This is the story of my feet. My sad, sore feet. The ones that are hard to walk on. Not my two knee replacements, nor my hip replacement nor the hip that is on its last legs. Not the aches, pains and fatigue that my doctor blew off for ten years. No, this story stars my feet.
I complained of sore feet for about five years. It was “get orthotics”. A couple of years later, my feet were still sore. A sports meds doc said it was metatarsalgia. Get new orthotics. The pain continued and got worse. X-rays showed nothing. Then I couldn’t stand it any more, and when the doc said “maybe get some new orthotics”, I bolted to a podiatrist. She took an x-ray and found erosions, which led to my being diagnosed with Psoriatic Arthritis.
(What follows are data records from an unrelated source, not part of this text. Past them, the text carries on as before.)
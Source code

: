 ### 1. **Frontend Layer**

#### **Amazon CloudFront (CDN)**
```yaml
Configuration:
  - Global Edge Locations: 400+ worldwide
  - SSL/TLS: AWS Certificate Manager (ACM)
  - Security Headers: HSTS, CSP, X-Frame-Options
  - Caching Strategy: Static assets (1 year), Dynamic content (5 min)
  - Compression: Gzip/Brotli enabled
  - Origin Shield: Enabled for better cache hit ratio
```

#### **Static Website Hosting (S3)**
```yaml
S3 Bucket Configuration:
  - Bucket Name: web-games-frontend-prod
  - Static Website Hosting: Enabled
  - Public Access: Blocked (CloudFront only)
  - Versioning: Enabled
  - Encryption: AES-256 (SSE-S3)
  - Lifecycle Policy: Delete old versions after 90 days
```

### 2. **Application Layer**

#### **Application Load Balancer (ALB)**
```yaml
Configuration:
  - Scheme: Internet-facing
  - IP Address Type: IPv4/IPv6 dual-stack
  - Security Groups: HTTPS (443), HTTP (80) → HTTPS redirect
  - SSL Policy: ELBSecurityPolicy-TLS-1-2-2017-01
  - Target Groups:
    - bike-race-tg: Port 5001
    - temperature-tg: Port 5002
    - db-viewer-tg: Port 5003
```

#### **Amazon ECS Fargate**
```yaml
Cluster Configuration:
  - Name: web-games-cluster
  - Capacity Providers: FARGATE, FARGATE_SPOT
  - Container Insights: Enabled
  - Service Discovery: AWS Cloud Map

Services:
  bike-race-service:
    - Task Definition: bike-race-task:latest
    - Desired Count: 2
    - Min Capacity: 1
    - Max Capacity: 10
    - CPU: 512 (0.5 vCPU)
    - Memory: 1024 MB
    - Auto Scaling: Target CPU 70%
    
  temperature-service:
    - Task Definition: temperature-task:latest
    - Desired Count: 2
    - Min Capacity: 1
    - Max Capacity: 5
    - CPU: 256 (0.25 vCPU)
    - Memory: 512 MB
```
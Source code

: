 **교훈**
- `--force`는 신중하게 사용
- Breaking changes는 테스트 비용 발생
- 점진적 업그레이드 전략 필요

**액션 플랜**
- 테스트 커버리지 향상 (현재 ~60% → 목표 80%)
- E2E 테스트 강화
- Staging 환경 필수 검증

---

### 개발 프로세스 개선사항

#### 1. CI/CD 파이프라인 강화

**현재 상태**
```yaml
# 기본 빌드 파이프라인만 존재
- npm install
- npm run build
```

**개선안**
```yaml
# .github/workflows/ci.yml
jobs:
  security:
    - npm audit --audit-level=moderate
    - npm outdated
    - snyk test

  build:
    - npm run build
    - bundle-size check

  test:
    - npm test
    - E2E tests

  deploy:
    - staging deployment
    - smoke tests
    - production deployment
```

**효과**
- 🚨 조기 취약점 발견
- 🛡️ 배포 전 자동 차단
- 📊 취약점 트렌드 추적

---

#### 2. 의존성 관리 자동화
The rheumatologist took the view that my case was mild and she dispensed the usual DMARDs in succession at three-month intervals. They did very little, although Arava did help minimally. The whole time, I was absolutely terrified of further foot damage, but I felt that I had to trust her. I was, after all, not qualified to practise rheumatology, and she was. At the end of the year of experimentation, I asked for a biologic. She refused, saying my disease didn’t warrant that. I wept. Some months later, my Orthopedic surgeon, having looked at my hip x-rays and strongly suspecting inflammatory damage, wrote her to ask that she reconsider my treatment. No action. At that point I sought a second opinion at a specialty PsA clinic. Their assessment? Severe disease, considerable damage. Their prescription? A biologic, asap. At least at that point, my feet had not got appreciably worse than they had been the year before.
Six months after starting the biologic, I had more x-rays. These, though, showed significant deterioration of my feet from six months before. I suppose it must have happened during the time that the biologic was not yet having its full effect on me. I ended up seeing the best foot and ankle surgeon in the region. I fully expected that it was going to take sharp instruments and a lot of sutures and plaster to get me walking normally again. The surgeon did confirm that my feet were badly damaged by PsA. I already knew that. But I had not expected that they would be so badly damaged that no surgery could be done. I am left with pain killers and keeping my fingers crossed that the PsA-damaged bones will fuse themselves into a pain-free lump. My inability to walk properly is permanent. Forever. To say that I was upset would be an understatement.
Early and aggressive treatment gives the best outcome. Those are the words of Gladman and Chandran, and the watchwords here. When would “early” have been for me? I think early would have been when my feet started to hurt, about five years before I knew I had PsA. By the time I saw the rheumie, and already had erosions, it was already L.A.T.E. In retrospect, she should have cut to the biologic chase asap. Instead, we waited. We tried this and that. She misjudged my disease, despite the existing damage. She miscalculated. And it was my feet that were lost.
Treatment. Early. Aggressive. Take notes.